Preocupadas com a morosidade na liberação do registro de agrotóxicos pelo governo federal, oito entidades ligadas ao agronegócio e indústrias de defensivos protocolaram na quarta-feira (16), na Casa Civil, um conjunto de propostas para acelerar o ritmo de aprovação de 200 processos que estão parados esperando a análise dos três órgãos responsáveis pela aprovação destes produtos: Ministério da Agricultura, Pecuária e Abastecimento (Mapa), Agência Nacional de Vigilância Sanitária (Anvisa) e Instituto Brasileiro de Meio Ambiente e Recursos Naturais Renováveis (Ibama). A argumentação é a de que, ao desafogar a pauta de processos, o governo estará incentivando a livre concorrência e, consequentemente, contribuindo para reduzir os custos de produção do setor agropecuário.

“Hoje o ritmo de aprovação é de cerca de 1,5 processo por mês. Desta forma, um novo processo apresentado neste momento somente seria avaliado daqui a 10 anos, o que mostra a necessidade urgente de aumentar o pessoal de análise e simplificar procedimentos burocráticos que estão travando as pautas”, justificou em ofício a presidente da Confederação da Agricultura e Pecuária do Brasil (CNA), senadora Kátia Abreu. Segundo ela, as proposições encaminhadas têm caráter administrativo, sem afetar as atribuições de cada órgão e as normas vigentes relativas ao registro dos agrotóxicos. A presidente da CNA enfatizou que as soluções propostas se aplicam somente aos casos de ingredientes ativos já avaliados e aprovados em registro por equivalência e dos produtos formulados em que já exista outro registrado para os mesmos usos.

Entre as medidas sugeridas, está a emissão automática do Registro Especial Temporário (RET) para reduzir o tempo de aprovação, que hoje é de três a quatro meses.
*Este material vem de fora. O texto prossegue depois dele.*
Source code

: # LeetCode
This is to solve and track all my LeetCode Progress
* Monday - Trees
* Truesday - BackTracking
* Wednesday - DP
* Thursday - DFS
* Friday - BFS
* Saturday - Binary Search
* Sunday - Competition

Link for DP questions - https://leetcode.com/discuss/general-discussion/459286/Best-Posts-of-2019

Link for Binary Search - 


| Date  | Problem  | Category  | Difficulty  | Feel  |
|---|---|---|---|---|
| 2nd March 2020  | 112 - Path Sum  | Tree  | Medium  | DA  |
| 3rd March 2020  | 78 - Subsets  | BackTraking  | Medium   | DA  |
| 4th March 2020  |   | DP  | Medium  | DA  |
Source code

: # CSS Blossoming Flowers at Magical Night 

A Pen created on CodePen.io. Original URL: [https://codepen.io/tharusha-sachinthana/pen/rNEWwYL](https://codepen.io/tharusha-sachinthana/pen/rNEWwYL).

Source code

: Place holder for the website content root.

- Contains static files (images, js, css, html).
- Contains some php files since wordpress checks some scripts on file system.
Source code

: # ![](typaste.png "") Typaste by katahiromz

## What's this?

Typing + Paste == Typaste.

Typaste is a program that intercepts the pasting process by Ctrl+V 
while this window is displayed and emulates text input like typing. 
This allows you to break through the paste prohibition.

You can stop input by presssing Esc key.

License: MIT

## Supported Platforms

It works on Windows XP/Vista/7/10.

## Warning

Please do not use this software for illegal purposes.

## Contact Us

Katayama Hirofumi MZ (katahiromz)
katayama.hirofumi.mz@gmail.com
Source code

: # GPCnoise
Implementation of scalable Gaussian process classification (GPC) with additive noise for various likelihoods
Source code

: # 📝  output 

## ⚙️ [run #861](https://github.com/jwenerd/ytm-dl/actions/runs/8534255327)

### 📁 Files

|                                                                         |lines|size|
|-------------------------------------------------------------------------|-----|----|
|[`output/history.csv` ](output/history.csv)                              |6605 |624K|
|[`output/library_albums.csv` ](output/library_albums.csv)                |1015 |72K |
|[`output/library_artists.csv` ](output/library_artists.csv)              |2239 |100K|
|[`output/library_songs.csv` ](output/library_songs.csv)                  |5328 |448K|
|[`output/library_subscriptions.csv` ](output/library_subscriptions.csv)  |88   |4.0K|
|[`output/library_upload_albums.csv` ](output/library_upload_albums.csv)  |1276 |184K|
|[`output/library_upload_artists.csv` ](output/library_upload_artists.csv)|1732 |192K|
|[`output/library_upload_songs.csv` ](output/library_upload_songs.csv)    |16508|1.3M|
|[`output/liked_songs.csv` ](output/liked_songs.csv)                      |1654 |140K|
As entidades também querem um Registro de Exportação (REX) automático emitido em até 15 dias. Atualmente, a aprovação do REX demora até dois anos. Em outra proposta, as entidades pedem prazo de até 30 dias para emissão de certificado para solicitar um clone de produto, ou seja, uma nova marca para um agrotóxico já registrado.

Além da CNA, assinaram o documento com as propostas: Associação dos Produtores de Soja do Estado de Mato Grosso (Aprosoja/MT), Associação Brasileira dos Produtores de Algodão (Abrapa), o Consórcio Cooperativo Agropecuário Brasileiro (CCAB), a Organização das Cooperativas do Brasil (OCB), Consorcio Cooperativo Nacional Agropecuário (Coonagro), Associação Brasileira de Química Fina, Biotecnologia e suas Especialidades (Abifina) e a Associação Brasileira dos Defensivos Genéricos (Aenda).